## What to work on
Lines containing the word "texttt" are to be copied from the data below.

## Task input
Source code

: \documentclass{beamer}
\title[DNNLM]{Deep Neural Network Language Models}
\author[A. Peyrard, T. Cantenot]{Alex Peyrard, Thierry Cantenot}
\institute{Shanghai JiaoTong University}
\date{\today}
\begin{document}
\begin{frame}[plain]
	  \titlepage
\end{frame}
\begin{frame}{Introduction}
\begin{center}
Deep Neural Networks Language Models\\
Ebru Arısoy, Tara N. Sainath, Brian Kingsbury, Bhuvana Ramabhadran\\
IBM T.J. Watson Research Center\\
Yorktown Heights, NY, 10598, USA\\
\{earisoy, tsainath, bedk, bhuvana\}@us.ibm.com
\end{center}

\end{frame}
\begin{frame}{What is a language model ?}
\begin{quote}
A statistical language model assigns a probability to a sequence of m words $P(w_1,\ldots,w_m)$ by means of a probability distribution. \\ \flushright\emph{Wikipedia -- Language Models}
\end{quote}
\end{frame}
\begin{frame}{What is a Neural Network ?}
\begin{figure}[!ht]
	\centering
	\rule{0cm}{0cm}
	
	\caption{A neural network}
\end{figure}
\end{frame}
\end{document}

---

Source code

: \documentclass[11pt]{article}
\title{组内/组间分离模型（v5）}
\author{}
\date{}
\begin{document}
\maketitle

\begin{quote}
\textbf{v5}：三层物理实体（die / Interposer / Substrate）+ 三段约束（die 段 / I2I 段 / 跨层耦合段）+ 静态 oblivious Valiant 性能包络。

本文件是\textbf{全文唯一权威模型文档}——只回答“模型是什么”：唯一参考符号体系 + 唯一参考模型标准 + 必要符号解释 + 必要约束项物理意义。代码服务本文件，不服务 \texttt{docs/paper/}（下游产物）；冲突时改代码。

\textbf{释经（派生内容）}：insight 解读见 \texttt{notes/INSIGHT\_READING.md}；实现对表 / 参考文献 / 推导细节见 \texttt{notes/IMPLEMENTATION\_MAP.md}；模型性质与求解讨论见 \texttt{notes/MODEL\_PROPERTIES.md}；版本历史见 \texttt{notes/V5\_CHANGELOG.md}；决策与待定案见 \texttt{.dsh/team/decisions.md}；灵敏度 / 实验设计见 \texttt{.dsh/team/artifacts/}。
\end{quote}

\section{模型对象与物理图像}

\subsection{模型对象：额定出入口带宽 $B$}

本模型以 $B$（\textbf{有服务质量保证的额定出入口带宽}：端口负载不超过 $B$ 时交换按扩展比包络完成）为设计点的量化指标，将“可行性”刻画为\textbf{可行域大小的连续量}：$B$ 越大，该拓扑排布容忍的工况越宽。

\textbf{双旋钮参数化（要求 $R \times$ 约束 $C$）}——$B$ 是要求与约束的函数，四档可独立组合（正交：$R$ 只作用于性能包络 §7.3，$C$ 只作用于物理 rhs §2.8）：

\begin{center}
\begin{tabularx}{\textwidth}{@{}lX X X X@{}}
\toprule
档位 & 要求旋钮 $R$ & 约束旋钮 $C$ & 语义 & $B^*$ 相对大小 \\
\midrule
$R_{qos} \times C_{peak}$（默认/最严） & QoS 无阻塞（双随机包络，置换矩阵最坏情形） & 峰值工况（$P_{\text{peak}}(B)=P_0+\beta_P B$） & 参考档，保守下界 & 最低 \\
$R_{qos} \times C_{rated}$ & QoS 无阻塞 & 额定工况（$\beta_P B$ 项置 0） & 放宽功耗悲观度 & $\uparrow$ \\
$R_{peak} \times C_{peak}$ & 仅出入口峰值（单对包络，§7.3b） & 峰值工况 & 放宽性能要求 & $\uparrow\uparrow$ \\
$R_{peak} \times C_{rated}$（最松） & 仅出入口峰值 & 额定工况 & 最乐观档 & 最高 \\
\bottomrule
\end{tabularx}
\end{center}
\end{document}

## Response to this exercise
本文件是\textbf{全文唯一权威模型文档}——只回答“模型是什么”：唯一参考符号体系 + 唯一参考模型标准 + 必要符号解释 + 必要约束项物理意义。代码服务本文件，不服务 \texttt{docs/paper/}（下游产物）；冲突时改代码。
\textbf{释经（派生内容）}：insight 解读见 \texttt{notes/INSIGHT\_READING.md}；实现对表 / 参考文献 / 推导细节见 \texttt{notes/IMPLEMENTATION\_MAP.md}；模型性质与求解讨论见 \texttt{notes/MODEL\_PROPERTIES.md}；版本历史见 \texttt{notes/V5\_CHANGELOG.md}；决策与待定案见 \texttt{.dsh/team/decisions.md}；灵敏度 / 实验设计见 \texttt{.dsh/team/artifacts/}。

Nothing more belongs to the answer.